Le site Internet philippin Bulatlat relève que Rappler subit des attaques depuis quatre ans. Ce qui correspond à la date d’arrivée au pouvoir du président philippin Rodrigo Duterte en juin 2016..
Selon Bulatlat, Maria Ressa a rappelé durant sa conférence de presse les tirades du président contre Rappler pour sa couverture de la guerre contre la drogue, une politique brutale menée par la police sur ordre de la présidence.
Plus de 20 000 personnes auraient été tuées au titre de la guerre contre la drogue, selon des estimations des associations de droits de l’homme. La police établit le bilan à 4 500 victimes. Rappler a multiplié les enquêtes mettant en lumière les liens entre la police et les trafiquants de drogue, ainsi que des cas où les policiers ont maquillé des bavures.
Une épée de Damoclès sur la tête des journalistes
“Le refus de Maria Ressa de plier face à ce que les organisations de droits de l’homme décrivent comme un acharnement judiciaire lui a valu d’être saluée au niveau international. Le magazine Time l’a nommé personnalité de l’année 2018 ”, rappelle The Straits Times.

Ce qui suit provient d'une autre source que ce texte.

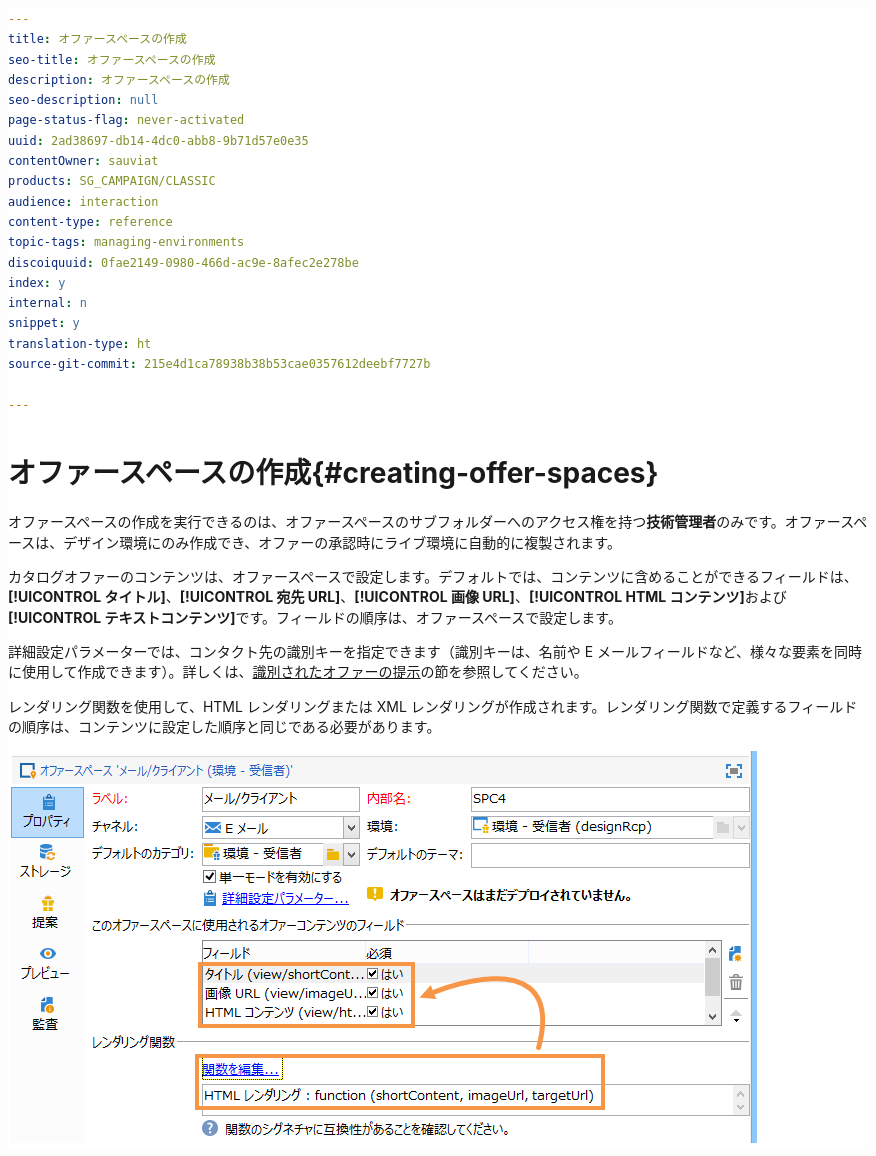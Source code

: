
 ```yaml
---
title: オファースペースの作成
seo-title: オファースペースの作成
description: オファースペースの作成
seo-description: null
page-status-flag: never-activated
uuid: 2ad38697-db14-4dc0-abb8-9b71d57e0e35
contentOwner: sauviat
products: SG_CAMPAIGN/CLASSIC
audience: interaction
content-type: reference
topic-tags: managing-environments
discoiquuid: 0fae2149-0980-466d-ac9e-8afec2e278be
index: y
internal: n
snippet: y
translation-type: ht
source-git-commit: 215e4d1ca78938b38b53cae0357612deebf7727b

---
```



# オファースペースの作成{#creating-offer-spaces}

オファースペースの作成を実行できるのは、オファースペースのサブフォルダーへのアクセス権を持つ&#x200B;**技術管理者**&#x200B;のみです。オファースペースは、デザイン環境にのみ作成でき、オファーの承認時にライブ環境に自動的に複製されます。

カタログオファーのコンテンツは、オファースペースで設定します。デフォルトでは、コンテンツに含めることができるフィールドは、**[!UICONTROL タイトル]**、**[!UICONTROL 宛先 URL]**、**[!UICONTROL 画像 URL]**、**[!UICONTROL HTML コンテンツ]**&#x200B;および&#x200B;**[!UICONTROL テキストコンテンツ]**&#x200B;です。フィールドの順序は、オファースペースで設定します。

詳細設定パラメーターでは、コンタクト先の識別キーを指定できます（識別キーは、名前や E メールフィールドなど、様々な要素を同時に使用して作成できます）。詳しくは、[識別されたオファーの提示](../../interaction/using/integration-via-javascript--client-side-.md#presenting-an-identified-offer)の節を参照してください。

レンダリング関数を使用して、HTML レンダリングまたは XML レンダリングが作成されます。レンダリング関数で定義するフィールドの順序は、コンテンツに設定した順序と同じである必要があります。

![](assets/offer_space_create_009.png)
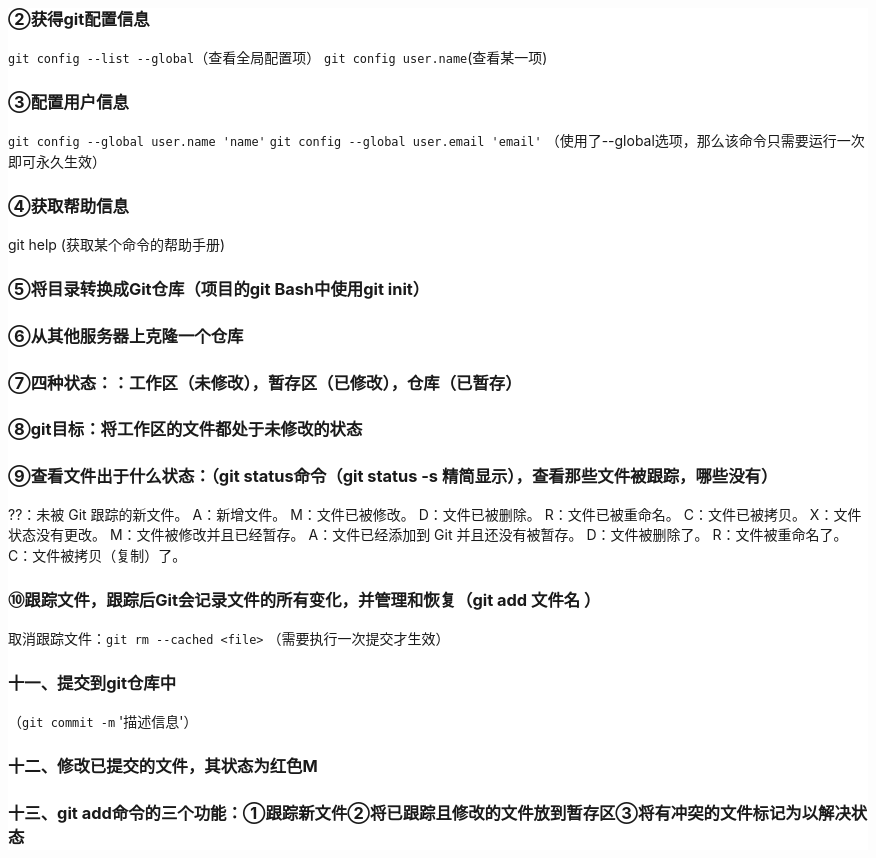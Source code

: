 ### ②获得git配置信息

 `git config --list --global`（查看全局配置项）
`git config user.name`(查看某一项)

### ③配置用户信息

`git config --global user.name 'name'`
`git config --global user.email 'email'`
（使用了--global选项，那么该命令只需要运行一次即可永久生效）

### ④获取帮助信息

git help <verb>(获取某个命令的帮助手册)

### ⑤将目录转换成Git仓库（项目的git Bash中使用git init）

### ⑥从其他服务器上克隆一个仓库

### ⑦四种状态：：工作区（未修改），暂存区（已修改），仓库（已暂存）

### ⑧git目标：将工作区的文件都处于未修改的状态

### ⑨查看文件出于什么状态：（git status命令（git status -s 精简显示），查看那些文件被跟踪，哪些没有）

??：未被 Git 跟踪的新文件。
A：新增文件。
M：文件已被修改。
D：文件已被删除。
R：文件已被重命名。
C：文件已被拷贝。
X：文件状态没有更改。
M：文件被修改并且已经暂存。
A：文件已经添加到 Git 并且还没有被暂存。
D：文件被删除了。
R：文件被重命名了。
C：文件被拷贝（复制）了。

### ⑩跟踪文件，跟踪后Git会记录文件的所有变化，并管理和恢复（git add 文件名 ）

取消跟踪文件：`git rm --cached <file>`  （需要执行一次提交才生效）

### 十一、提交到git仓库中

（`git commit -m` '描述信息'）

### 十二、修改已提交的文件，其状态为红色M

### 十三、git add命令的三个功能：①跟踪新文件②将已跟踪且修改的文件放到暂存区③将有冲突的文件标记为以解决状态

“C’est un tournant pour les Philippines. Non seulement pour notre démocratie mais aussi pour l’idée de ce qu’est la liberté de la presse”, a également expliqué Maria Ressa.
“Une épée de Damoclès plane sur la tête des journalistes. Manière de faire douter, manière de faire réfléchir avant d’aller trop loin [dans les enquêtes] pour éviter les conséquences.”
Bulatlat cite la déclaration du syndicat national des journalistes des Philippines qualifiant le verdict “de manipulation et d’instrumentalisation de la loi par l’État pour faire taire les critiques et les voix dissidentes.”
Le site rappelle que début mai, la chaîne de télévision ABS-CBN a été contrainte d’interrompre sa diffusion suite au refus de l’administration de prolonger son autorisation d’émettre. Une autorisation qui est actuellement soumise à l’accord des parlementaires.
L’administration contre les médias
Outre l’acharnement contre Rappler et ABS-CBN, les organisations de défense des droits des journalistes s’inquiètent du projet de loi contre le terrorisme en cours d’examen au parlement.
Il comprend des dispositions qui pourraient permettre de restreindre aussi la liberté d’expression au nom de la lutte contre le terrorisme, précise Bulatlat.
Réagissant au verdict contre Maria Ressa, le porte-parole de la présidence, Harry Roque, a affirmé que Rodrigo Duterte “soutient” la liberté de la presse et qu’il n’a pas l’intention de la réduire. Selon son porte-parole, le président n’a jamais poursuivi en diffamation un journal qui l’avait critiqué, relate the Philippines Daily Inquirer. Harry Roque aurait ainsi affirmé :
“Le président croit dans la liberté d’expression. Selon lui, les membres du gouvernement ne doivent pas se montrer trop sensibles et doivent savoir faire face aux critiques, en particulier celles venant des médias.”